Segment Open
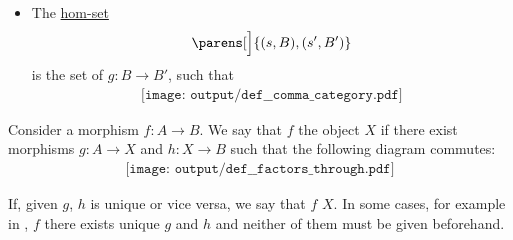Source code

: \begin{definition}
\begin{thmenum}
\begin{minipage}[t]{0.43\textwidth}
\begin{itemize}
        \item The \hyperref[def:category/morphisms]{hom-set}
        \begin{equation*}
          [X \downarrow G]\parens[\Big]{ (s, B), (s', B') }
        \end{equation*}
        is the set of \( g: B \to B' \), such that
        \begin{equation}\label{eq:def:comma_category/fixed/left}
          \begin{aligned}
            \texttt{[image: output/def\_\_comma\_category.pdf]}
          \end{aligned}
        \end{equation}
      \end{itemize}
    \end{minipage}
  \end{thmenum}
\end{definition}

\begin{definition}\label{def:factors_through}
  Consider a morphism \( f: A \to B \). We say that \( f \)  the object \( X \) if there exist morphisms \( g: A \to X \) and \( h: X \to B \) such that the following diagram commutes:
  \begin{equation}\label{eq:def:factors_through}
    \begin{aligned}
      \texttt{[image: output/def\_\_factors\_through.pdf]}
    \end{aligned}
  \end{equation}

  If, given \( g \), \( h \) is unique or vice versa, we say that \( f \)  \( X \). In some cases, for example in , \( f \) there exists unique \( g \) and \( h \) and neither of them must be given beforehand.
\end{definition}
Segment Closed
*Assignment*: Lines with "morphisms": find them in the data and copy each one.

*Solution to the problem*:
        \item The \hyperref[def:category/morphisms]{hom-set}
  Consider a morphism \( f: A \to B \). We say that \( f \)  the object \( X \) if there exist morphisms \( g: A \to X \) and \( h: X \to B \) such that the following diagram commutes:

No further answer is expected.